=== Begin Enclosure ===
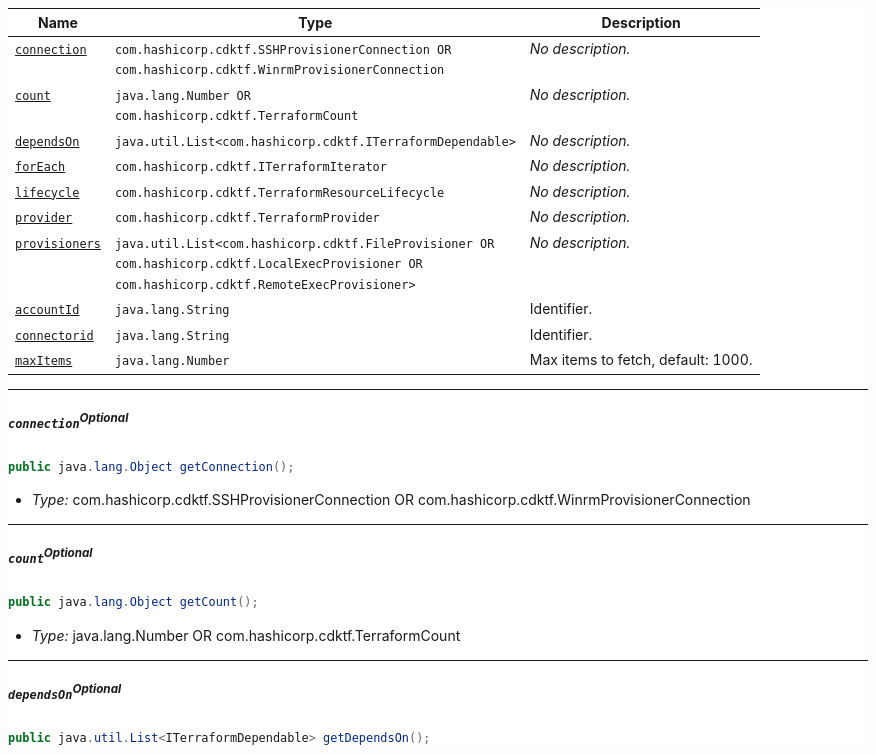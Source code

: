 | **Name** | **Type** | **Description** |
| --- | --- | --- |
| <code><a href="#@cdktf/provider-cloudflare.dataCloudflareMagicTransitSites.DataCloudflareMagicTransitSitesConfig.property.connection">connection</a></code> | <code>com.hashicorp.cdktf.SSHProvisionerConnection OR com.hashicorp.cdktf.WinrmProvisionerConnection</code> | *No description.* |
| <code><a href="#@cdktf/provider-cloudflare.dataCloudflareMagicTransitSites.DataCloudflareMagicTransitSitesConfig.property.count">count</a></code> | <code>java.lang.Number OR com.hashicorp.cdktf.TerraformCount</code> | *No description.* |
| <code><a href="#@cdktf/provider-cloudflare.dataCloudflareMagicTransitSites.DataCloudflareMagicTransitSitesConfig.property.dependsOn">dependsOn</a></code> | <code>java.util.List<com.hashicorp.cdktf.ITerraformDependable></code> | *No description.* |
| <code><a href="#@cdktf/provider-cloudflare.dataCloudflareMagicTransitSites.DataCloudflareMagicTransitSitesConfig.property.forEach">forEach</a></code> | <code>com.hashicorp.cdktf.ITerraformIterator</code> | *No description.* |
| <code><a href="#@cdktf/provider-cloudflare.dataCloudflareMagicTransitSites.DataCloudflareMagicTransitSitesConfig.property.lifecycle">lifecycle</a></code> | <code>com.hashicorp.cdktf.TerraformResourceLifecycle</code> | *No description.* |
| <code><a href="#@cdktf/provider-cloudflare.dataCloudflareMagicTransitSites.DataCloudflareMagicTransitSitesConfig.property.provider">provider</a></code> | <code>com.hashicorp.cdktf.TerraformProvider</code> | *No description.* |
| <code><a href="#@cdktf/provider-cloudflare.dataCloudflareMagicTransitSites.DataCloudflareMagicTransitSitesConfig.property.provisioners">provisioners</a></code> | <code>java.util.List<com.hashicorp.cdktf.FileProvisioner OR com.hashicorp.cdktf.LocalExecProvisioner OR com.hashicorp.cdktf.RemoteExecProvisioner></code> | *No description.* |
| <code><a href="#@cdktf/provider-cloudflare.dataCloudflareMagicTransitSites.DataCloudflareMagicTransitSitesConfig.property.accountId">accountId</a></code> | <code>java.lang.String</code> | Identifier. |
| <code><a href="#@cdktf/provider-cloudflare.dataCloudflareMagicTransitSites.DataCloudflareMagicTransitSitesConfig.property.connectorid">connectorid</a></code> | <code>java.lang.String</code> | Identifier. |
| <code><a href="#@cdktf/provider-cloudflare.dataCloudflareMagicTransitSites.DataCloudflareMagicTransitSitesConfig.property.maxItems">maxItems</a></code> | <code>java.lang.Number</code> | Max items to fetch, default: 1000. |

---

##### `connection`<sup>Optional</sup> <a name="connection" id="@cdktf/provider-cloudflare.dataCloudflareMagicTransitSites.DataCloudflareMagicTransitSitesConfig.property.connection"></a>

```java
public java.lang.Object getConnection();
```

- *Type:* com.hashicorp.cdktf.SSHProvisionerConnection OR com.hashicorp.cdktf.WinrmProvisionerConnection

---

##### `count`<sup>Optional</sup> <a name="count" id="@cdktf/provider-cloudflare.dataCloudflareMagicTransitSites.DataCloudflareMagicTransitSitesConfig.property.count"></a>

```java
public java.lang.Object getCount();
```

- *Type:* java.lang.Number OR com.hashicorp.cdktf.TerraformCount

---

##### `dependsOn`<sup>Optional</sup> <a name="dependsOn" id="@cdktf/provider-cloudflare.dataCloudflareMagicTransitSites.DataCloudflareMagicTransitSitesConfig.property.dependsOn"></a>

```java
public java.util.List<ITerraformDependable> getDependsOn();
```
=== End Enclosure ===
*REQUIRED ACTION:* Only the number should be given: how many lines of the data contain the word "String"?

*SOLUTION TO THE EXERCISE:* 2